#### [RECORDS FOR THE TASK]
- Opening Delimiter -
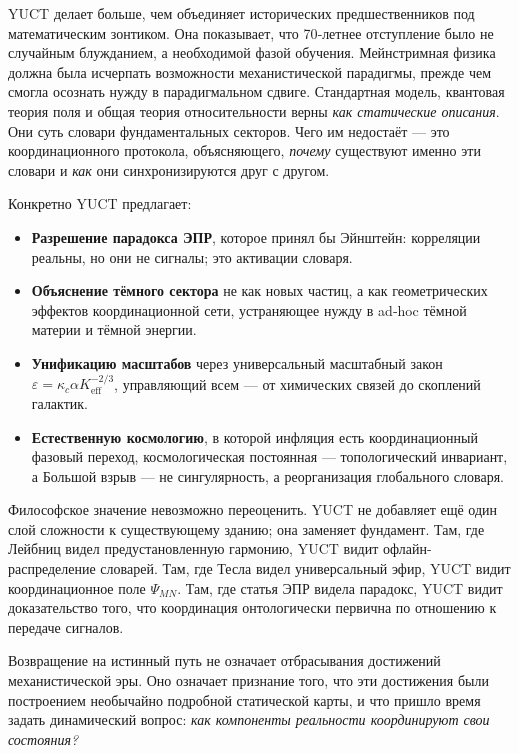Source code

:\documentclass[12pt,a4paper]{article}
\begin{document}
	YUCT делает больше, чем объединяет исторических предшественников под математическим зонтиком. Она показывает, что 70‑летнее отступление было не случайным блужданием, а необходимой фазой обучения. Мейнстримная физика должна была исчерпать возможности механистической парадигмы, прежде чем смогла осознать нужду в парадигмальном сдвиге. Стандартная модель, квантовая теория поля и общая теория относительности верны \emph{как статические описания}. Они суть словари фундаментальных секторов. Чего им недостаёт — это координационного протокола, объясняющего, \emph{почему} существуют именно эти словари и \emph{как} они синхронизируются друг с другом.
	
	Конкретно YUCT предлагает:
	\begin{itemize}
		\item \textbf{Разрешение парадокса ЭПР}, которое принял бы Эйнштейн: корреляции реальны, но они не сигналы; это активации словаря.
		\item \textbf{Объяснение тёмного сектора} не как новых частиц, а как геометрических эффектов координационной сети, устраняющее нужду в ad‑hoc тёмной материи и тёмной энергии.
		\item \textbf{Унификацию масштабов} через универсальный масштабный закон \(\varepsilon = \kappa_c \alpha K_{\mathrm{eff}}^{-2/3}\), управляющий всем — от химических связей до скоплений галактик.
		\item \textbf{Естественную космологию}, в которой инфляция есть координационный фазовый переход, космологическая постоянная — топологический инвариант, а Большой взрыв — не сингулярность, а реорганизация глобального словаря.
	\end{itemize}
	
	Философское значение невозможно переоценить. YUCT не добавляет ещё один слой сложности к существующему зданию; она заменяет фундамент. Там, где Лейбниц видел предустановленную гармонию, YUCT видит офлайн-распределение словарей. Там, где Тесла видел универсальный эфир, YUCT видит координационное поле \(\Psi_{MN}\). Там, где статья ЭПР видела парадокс, YUCT видит доказательство того, что координация онтологически первична по отношению к передаче сигналов.
	
	Возвращение на истинный путь не означает отбрасывания достижений механистической эры. Оно означает признание того, что эти достижения были построением необычайно подробной статической карты, и что пришло время задать динамический вопрос: \emph{как компоненты реальности координируют свои состояния?}
	
\end{document}
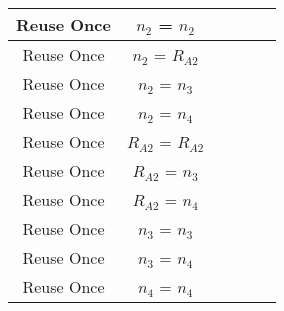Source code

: \documentclass[crop]{standalone}
\newcommand{\noattack}{\color{ForestGreen}\usym{2713}\color{black}}
\begin{document}
{\begin{tabular}{|c|c|c|c|c|c|}
Reuse Once & $n_2$ = $n_2$ & \noattack & \noattack & \noattack & \noattack\\ \hline
Reuse Once & $n_2$ = $R_{A2}$ & \noattack & \noattack & \noattack & \noattack\\ \hline
Reuse Once & $n_2$ = $n_3$ & \noattack & \noattack & \noattack & \noattack\\ \hline
Reuse Once & $n_2$ = $n_4$ & \noattack & \noattack & \noattack & \noattack\\ \hline
Reuse Once & $R_{A2}$ = $R_{A2}$ & \noattack & \noattack & \noattack & \noattack\\ \hline
Reuse Once & $R_{A2}$ = $n_3$ & \noattack & \noattack & \noattack & \noattack\\ \hline
Reuse Once & $R_{A2}$ = $n_4$ & \noattack & \noattack & \noattack & \noattack\\ \hline
Reuse Once & $n_3$ = $n_3$ & \noattack & \noattack & \noattack & \noattack\\ \hline
Reuse Once & $n_3$ = $n_4$ & \noattack & \noattack & \noattack & \noattack\\ \hline
Reuse Once & $n_4$ = $n_4$ & \noattack & \noattack & \noattack & \noattack\\ \hline
\end{tabular}}
\end{document}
- Closing Delimiter -
#### [ASSIGNMENT]
Each line from the first line of the listing above through the line containing "до скоплений галактик." is to be written out exactly, and the pictures are to be left out.

#### [YOUR RESPONSE]
Source code

:\documentclass[12pt,a4paper]{article}
\begin{document}
	YUCT делает больше, чем объединяет исторических предшественников под математическим зонтиком. Она показывает, что 70‑летнее отступление было не случайным блужданием, а необходимой фазой обучения. Мейнстримная физика должна была исчерпать возможности механистической парадигмы, прежде чем смогла осознать нужду в парадигмальном сдвиге. Стандартная модель, квантовая теория поля и общая теория относительности верны \emph{как статические описания}. Они суть словари фундаментальных секторов. Чего им недостаёт — это координационного протокола, объясняющего, \emph{почему} существуют именно эти словари и \emph{как} они синхронизируются друг с другом.
	
	Конкретно YUCT предлагает:
	\begin{itemize}
		\item \textbf{Разрешение парадокса ЭПР}, которое принял бы Эйнштейн: корреляции реальны, но они не сигналы; это активации словаря.
		\item \textbf{Объяснение тёмного сектора} не как новых частиц, а как геометрических эффектов координационной сети, устраняющее нужду в ad‑hoc тёмной материи и тёмной энергии.
		\item \textbf{Унификацию масштабов} через универсальный масштабный закон \(\varepsilon = \kappa_c \alpha K_{\mathrm{eff}}^{-2/3}\), управляющий всем — от химических связей до скоплений галактик.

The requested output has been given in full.